La partita del coronavirus passa dai mercati all’economia reale. Nel giorno in cui la Borsa di Hong Kong riapre dopo la festività del Capodanno lunare e crolla del 2,8 per cento in chiusura, si susseguono gli annunci delle società che decidono di chiudere negozi e produzione in Cina in attesa di sviluppi positivi sul fronte del virus. Toyota ferma la produzione in Cina fino al 9 febbraio, diverse compagnie aeree sospendono i voli da e verso la regione, Ikea abbassa la saracinesca di metà dei suoi negozi e i colossi del food McDonald’s e Starbucks chiudono alcune location per prevenire il diffondersi del virus tra dipendenti e clienti.
La Cina ha interrotto l’accesso a Wuhan e ad altre 16 città per impedire alle persone di abbandonare e diffondere ulteriormente il virus. L’epidemia ha già ucciso oltre 130 persone.Mentre in Cina aumentano casi di contagio e decessi, le multinazionali si adeguano cercando di evitare contatti e situazioni che possano fomentare ulteriormente la diffusione del virus. Per Ikea “la salute e la sicurezza di clienti e personale è una priorità assoluta” e per questo il gruppo svedese chiude temporaneamente la metà dei suoi negozi in Cina.
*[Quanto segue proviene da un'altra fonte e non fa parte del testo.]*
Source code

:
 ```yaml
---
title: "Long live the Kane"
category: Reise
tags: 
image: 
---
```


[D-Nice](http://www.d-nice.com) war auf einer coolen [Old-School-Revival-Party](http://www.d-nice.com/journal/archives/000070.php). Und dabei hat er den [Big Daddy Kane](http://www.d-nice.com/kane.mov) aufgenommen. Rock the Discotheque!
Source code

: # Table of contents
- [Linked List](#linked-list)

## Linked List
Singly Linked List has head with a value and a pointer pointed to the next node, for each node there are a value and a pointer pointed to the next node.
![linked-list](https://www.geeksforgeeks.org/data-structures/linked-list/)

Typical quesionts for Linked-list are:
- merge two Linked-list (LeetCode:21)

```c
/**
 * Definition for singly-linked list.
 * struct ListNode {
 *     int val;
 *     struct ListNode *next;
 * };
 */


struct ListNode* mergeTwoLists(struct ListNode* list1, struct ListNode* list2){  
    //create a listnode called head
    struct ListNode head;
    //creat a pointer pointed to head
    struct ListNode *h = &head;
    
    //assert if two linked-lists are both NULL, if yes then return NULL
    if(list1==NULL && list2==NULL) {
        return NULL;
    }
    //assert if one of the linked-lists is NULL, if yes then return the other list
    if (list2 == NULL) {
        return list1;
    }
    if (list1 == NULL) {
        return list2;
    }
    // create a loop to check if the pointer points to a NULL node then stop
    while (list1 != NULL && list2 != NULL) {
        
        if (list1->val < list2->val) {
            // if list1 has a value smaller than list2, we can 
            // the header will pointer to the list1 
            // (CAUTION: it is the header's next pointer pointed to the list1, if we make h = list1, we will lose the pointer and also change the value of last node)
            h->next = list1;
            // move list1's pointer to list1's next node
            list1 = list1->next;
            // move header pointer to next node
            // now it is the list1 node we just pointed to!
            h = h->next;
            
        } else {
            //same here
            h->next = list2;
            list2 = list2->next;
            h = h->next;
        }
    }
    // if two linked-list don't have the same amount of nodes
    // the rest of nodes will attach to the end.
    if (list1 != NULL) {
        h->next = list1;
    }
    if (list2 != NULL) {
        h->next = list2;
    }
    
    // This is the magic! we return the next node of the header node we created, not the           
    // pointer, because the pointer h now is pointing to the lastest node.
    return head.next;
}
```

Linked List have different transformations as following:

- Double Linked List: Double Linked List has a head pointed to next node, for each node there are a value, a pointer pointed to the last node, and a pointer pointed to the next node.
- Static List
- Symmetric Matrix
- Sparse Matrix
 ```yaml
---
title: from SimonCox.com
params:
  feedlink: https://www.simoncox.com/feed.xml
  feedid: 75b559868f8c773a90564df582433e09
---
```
Secondo i media svedesi, la sede Ikea di Wuhan è stata chiusa una settimana fa e da allora l’azienda ha vietato i viaggi di lavoro da e per la regione.
Da McDonald’s arriva la conferma di uno stop delle attività cinesi. Il fast food Usa riferisce a Business Insider di aver sospeso il proprio business in cinque città della Cina particolarmente esposte al coronavirus. In un’email inviata a Business Insider, un portavoce di McDonald’s Asia spiega che il colosso americano del fast food ha chiuso tutti i ristoranti situati a Wuhan – focolaio del virus – Ezhou, Huanggang, Qianjiang e Xiantao. Le indiscrezioni su queste chiusure erano già state riportate dall’agenzia di stampa Reuters. Anche la catena americana Starbucks ha già chiuso più della metà delle sue 2.000 caffetterie in Cina e prevede che il virus “colpirà in modo significativo” i risultati del 2020. Il direttore finanziario Pat Grismer agli analisti spiega che “l’intensità dell’impatto dipenderà dalla durata della chiusura dei negozi”.
Nel corso del primo trimestre fiscale del gruppo – terminato con un utile netto di 885,7 milioni di dollari, o 74 centesimi per azione – la Cina ha inciso per il 10% sul fatturato di Starbucks. Il bilancio delle sospensioni da coronavirus si amplia con gli stop di Lufthansa, Swiss e Austrian Airlines e British Airways ai voli da e verso la Cina continentale. La compagnia aerea del Regno Unito, in particolare, si scusa in una nota “con i clienti per l’inconveniente, ma la sicurezza dei nostri clienti e dell’equipaggio è sempre la nostra priorità”. La decisione di British Airways “ha fatto da apripista” e “l’esigenza di tutelare i cittadini ed evitare il diffondersi del virus anche in Italia impone l’adozione di misure urgenti”, sottolinea il Codacons, che chiede all’Enac il blocco in Italia dei voli verso le regioni colpite dal virus.